** Dataset records **
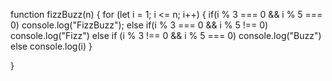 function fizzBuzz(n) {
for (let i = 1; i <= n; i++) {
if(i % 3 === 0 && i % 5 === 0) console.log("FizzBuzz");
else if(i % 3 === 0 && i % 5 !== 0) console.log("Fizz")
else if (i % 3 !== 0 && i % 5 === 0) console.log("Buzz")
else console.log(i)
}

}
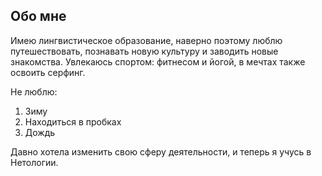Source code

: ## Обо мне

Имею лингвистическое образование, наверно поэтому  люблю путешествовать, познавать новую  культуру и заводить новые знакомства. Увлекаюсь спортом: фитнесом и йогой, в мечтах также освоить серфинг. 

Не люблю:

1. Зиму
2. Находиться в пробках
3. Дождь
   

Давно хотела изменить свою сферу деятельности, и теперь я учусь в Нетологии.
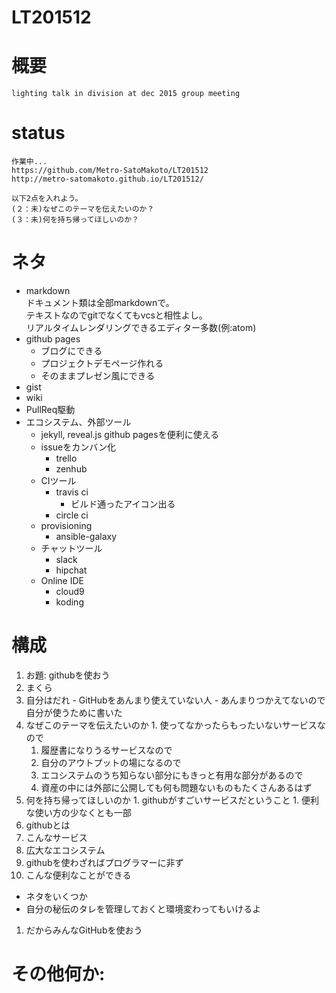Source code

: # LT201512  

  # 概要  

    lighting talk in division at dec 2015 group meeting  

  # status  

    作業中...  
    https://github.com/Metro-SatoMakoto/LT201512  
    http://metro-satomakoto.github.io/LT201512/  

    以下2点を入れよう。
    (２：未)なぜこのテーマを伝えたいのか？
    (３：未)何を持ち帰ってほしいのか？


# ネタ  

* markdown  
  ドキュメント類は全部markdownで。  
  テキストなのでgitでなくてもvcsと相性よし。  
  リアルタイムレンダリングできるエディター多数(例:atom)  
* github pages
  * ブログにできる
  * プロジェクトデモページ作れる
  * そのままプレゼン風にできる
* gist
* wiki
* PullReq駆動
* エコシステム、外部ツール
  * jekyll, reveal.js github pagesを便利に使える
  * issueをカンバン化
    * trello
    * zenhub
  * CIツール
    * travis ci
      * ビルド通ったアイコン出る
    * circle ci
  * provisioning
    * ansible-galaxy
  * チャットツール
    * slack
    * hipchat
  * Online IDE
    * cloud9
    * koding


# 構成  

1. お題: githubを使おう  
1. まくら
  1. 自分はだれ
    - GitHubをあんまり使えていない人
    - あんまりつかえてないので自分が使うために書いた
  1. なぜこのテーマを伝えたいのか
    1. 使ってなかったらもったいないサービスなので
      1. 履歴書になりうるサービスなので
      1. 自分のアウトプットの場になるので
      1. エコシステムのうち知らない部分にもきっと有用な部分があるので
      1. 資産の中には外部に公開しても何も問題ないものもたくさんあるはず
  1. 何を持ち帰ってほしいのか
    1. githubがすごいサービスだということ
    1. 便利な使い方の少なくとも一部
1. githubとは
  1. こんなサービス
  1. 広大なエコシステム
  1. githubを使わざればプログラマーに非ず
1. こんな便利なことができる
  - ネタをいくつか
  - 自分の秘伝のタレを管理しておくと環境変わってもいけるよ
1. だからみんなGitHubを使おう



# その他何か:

** WHAT IS NEEDED **
Where does the word "люблю" occur in the data? Copy every line that has it.

** SOLUTION FOR THIS PROBLEM **
Имею лингвистическое образование, наверно поэтому  люблю путешествовать, познавать новую  культуру и заводить новые знакомства. Увлекаюсь спортом: фитнесом и йогой, в мечтах также освоить серфинг. 
Не люблю:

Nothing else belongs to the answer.